I thought he was joking, until several more trophy trout started splashing and cavorting like playful porpoises.
But that is not the half of it.
A short time later, my partner and I were trolling half-silver and half-gold Williams Whitefish spoons from which we'd removed the treble hooks, replacing them with barbless singles to which we had skewered five-inch long white curly tail grubs. It is one of my favorite NWT trolling tactics for lake trout because it so perfectly matches the ciscoes, whitefish, grayling and juvenile lake trout that the giants devour with glee.
As we trolled past some friends in another boat, however, who were trolling in the opposite direction, we watched as a huge lake trout smashed our buddy's bait and quickly stripped every inch of line from his spool. I kid you not, try as he did to tighten the drag and control the beast, the trout emptied his spool of line and left him speechless.
Now, how ironic is this: my partner felt a hit at the very same time, but from a much smaller fish that he reeled into the net without a lot of fuss. That is when I spotted something dangling from his hook. It was the loose end of our friend's line who had just been spooled.
I quickly grabbed the line as it streamed through my fingers and put it between my lips as I quickly reeled in my lure. Then, I tied the loose end on to my spoon via a triple surgeon's knot, threw it back over the side of the boat and wrestled a better than 40-pound lake trout into the net.
Like I said, you expect the unexpected when you're fishing in the Northwest Territories.
Another case in point and a lesson to the wise.
Some of the very best fishing that I have ever experienced in the Northwest Territories has come after I had pulled aside my guide and asked him if there was anywhere on the lake that he had yearned to fish, but hadn't had the chance yet to explore?
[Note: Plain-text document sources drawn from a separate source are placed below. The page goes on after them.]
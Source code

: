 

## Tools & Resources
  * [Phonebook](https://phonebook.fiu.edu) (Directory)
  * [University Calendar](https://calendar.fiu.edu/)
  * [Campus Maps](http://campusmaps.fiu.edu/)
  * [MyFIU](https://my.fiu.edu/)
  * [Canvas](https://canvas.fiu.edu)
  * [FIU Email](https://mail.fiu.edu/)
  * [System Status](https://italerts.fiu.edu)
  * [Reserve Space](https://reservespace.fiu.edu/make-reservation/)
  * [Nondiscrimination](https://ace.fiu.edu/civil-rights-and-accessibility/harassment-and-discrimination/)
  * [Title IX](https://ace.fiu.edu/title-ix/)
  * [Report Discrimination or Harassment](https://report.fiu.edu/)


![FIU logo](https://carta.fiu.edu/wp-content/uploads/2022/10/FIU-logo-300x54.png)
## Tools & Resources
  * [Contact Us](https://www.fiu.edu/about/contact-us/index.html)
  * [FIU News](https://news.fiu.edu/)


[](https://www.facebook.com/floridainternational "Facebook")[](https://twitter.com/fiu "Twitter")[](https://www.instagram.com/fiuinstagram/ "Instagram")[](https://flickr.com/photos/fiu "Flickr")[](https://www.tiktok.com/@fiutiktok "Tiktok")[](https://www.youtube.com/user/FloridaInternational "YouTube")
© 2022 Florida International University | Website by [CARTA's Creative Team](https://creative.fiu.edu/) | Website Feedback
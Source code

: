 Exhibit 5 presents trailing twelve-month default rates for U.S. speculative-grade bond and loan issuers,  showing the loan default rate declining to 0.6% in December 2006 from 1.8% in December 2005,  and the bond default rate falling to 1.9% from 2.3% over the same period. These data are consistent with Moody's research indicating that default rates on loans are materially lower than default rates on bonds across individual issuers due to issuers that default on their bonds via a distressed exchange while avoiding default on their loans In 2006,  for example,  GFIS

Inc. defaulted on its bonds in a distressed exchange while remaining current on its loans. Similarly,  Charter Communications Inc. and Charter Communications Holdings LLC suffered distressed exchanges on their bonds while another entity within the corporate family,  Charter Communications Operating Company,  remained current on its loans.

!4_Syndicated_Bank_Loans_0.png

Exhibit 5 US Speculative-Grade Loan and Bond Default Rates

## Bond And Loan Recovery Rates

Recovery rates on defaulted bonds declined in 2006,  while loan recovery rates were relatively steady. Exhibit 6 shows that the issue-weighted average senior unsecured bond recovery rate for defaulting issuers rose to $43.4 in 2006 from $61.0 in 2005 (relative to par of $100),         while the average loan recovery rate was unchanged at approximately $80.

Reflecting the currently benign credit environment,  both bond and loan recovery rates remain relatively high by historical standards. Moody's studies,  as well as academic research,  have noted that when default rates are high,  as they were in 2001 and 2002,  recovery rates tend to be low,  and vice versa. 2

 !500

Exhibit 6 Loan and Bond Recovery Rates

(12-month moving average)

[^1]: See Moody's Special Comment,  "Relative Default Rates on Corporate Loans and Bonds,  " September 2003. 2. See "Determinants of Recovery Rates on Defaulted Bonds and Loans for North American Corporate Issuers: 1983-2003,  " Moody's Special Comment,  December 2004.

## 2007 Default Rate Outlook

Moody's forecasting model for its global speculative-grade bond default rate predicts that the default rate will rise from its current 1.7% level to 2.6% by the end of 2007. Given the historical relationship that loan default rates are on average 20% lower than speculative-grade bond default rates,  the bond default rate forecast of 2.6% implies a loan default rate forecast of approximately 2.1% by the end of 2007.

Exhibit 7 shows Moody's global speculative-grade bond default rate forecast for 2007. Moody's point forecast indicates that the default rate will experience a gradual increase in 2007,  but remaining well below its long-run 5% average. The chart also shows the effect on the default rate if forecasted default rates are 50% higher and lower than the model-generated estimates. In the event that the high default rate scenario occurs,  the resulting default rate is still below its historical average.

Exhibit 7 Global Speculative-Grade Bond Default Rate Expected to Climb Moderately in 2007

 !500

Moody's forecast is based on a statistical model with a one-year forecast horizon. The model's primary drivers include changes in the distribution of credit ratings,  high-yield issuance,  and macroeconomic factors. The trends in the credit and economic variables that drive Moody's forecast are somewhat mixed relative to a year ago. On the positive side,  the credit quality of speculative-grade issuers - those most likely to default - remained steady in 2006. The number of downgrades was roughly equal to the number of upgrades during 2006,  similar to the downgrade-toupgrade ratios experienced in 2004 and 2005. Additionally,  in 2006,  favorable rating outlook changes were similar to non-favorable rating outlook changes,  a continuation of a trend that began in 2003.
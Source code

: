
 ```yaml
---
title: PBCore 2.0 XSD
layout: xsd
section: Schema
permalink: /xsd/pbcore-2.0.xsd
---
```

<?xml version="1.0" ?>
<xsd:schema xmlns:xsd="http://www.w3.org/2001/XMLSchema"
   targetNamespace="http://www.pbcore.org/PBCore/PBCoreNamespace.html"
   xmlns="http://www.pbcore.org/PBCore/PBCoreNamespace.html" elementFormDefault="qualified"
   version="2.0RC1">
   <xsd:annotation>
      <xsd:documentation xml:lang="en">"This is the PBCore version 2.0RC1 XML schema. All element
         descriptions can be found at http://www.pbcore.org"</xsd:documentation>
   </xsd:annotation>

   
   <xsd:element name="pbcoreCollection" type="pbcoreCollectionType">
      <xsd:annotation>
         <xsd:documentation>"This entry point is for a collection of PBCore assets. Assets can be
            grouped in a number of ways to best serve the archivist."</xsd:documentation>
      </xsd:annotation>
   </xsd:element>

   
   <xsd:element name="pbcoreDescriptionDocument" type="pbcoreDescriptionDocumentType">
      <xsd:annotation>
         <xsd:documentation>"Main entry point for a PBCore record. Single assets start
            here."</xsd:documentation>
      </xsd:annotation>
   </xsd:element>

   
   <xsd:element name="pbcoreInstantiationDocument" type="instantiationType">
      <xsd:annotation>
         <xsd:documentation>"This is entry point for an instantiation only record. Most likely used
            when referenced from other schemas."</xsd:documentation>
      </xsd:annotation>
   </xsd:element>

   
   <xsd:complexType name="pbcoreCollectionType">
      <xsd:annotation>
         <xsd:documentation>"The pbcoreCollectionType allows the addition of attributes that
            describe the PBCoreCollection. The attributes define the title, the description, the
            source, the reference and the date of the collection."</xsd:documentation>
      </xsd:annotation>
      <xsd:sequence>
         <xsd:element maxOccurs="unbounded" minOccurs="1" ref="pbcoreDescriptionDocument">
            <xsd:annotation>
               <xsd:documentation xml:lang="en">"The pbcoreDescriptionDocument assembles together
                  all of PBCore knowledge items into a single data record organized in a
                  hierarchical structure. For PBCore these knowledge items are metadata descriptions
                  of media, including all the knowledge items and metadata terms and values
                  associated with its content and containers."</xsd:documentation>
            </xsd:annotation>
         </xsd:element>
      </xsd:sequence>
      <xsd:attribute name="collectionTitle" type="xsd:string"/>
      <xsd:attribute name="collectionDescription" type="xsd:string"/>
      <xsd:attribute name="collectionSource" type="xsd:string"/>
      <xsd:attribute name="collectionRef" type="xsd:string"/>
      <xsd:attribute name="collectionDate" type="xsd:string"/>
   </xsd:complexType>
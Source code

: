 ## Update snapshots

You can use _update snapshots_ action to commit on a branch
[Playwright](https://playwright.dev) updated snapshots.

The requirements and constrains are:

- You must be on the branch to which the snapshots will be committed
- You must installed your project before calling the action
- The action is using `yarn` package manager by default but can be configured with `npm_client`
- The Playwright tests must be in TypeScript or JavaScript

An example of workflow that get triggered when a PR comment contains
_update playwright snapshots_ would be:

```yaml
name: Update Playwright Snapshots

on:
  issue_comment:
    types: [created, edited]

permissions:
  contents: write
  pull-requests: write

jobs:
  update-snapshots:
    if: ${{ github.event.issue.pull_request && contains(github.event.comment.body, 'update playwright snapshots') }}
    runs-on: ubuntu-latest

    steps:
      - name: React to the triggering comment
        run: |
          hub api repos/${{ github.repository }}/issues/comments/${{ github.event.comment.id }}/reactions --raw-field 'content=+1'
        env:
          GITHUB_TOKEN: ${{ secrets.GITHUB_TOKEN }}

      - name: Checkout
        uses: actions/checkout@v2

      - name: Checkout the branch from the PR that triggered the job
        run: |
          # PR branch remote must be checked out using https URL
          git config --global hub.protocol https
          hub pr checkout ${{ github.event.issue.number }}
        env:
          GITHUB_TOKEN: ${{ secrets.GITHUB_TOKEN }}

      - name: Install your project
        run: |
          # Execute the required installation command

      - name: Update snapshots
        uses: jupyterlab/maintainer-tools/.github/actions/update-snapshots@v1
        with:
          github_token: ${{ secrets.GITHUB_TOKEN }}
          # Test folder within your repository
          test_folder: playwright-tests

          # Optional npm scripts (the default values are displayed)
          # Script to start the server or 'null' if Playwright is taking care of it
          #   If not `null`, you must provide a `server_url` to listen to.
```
Invariably I have been greeted with starry eyes and tales of ghost-like lake trout and gargantuan northern pike, the size that which would chew off your leg.
"So, let's do it," I always say, and I've never once been disappointed with the decision .... or the results.
Like the time I popped the question to my guide, Cubby, and was regaled with whispered tales of The Dome, a mysterious hidden hotspot at the far end of the lake, that was allegedly festooned with giant lake trout.
Well, forget the hype, because The Dome proved to be even better than its advance billing. It is where my buddy, Mark and I landed 20 lake trout weighing between 20 and 40 pounds and watched mammoth fish literally swim out of the top of a wave and into the air as they chased after our lures.
Are you kidding me?
In fact, the fishing was so outlandish, when we pulled onto the tip of a nearby island to enjoy shorelunch - what, you never eaten fresh fish, cooked over a crackling driftwood campfire - I grabbed a spinning rod from the bow of the boat and made a cast out to deeper water while Cubby prepared our feast.
On my very first cast, I felt a jolt and hooked a 24-pound lake trout, followed by far too many of its hefty brothers and sisters to tally. If it was the first time I had seen it happen, I would have said it was a pleasant, unanticipated, unforeseen, surprise.
But, I was fishing in the Northwest Territories , where I have come to expect the unexpected.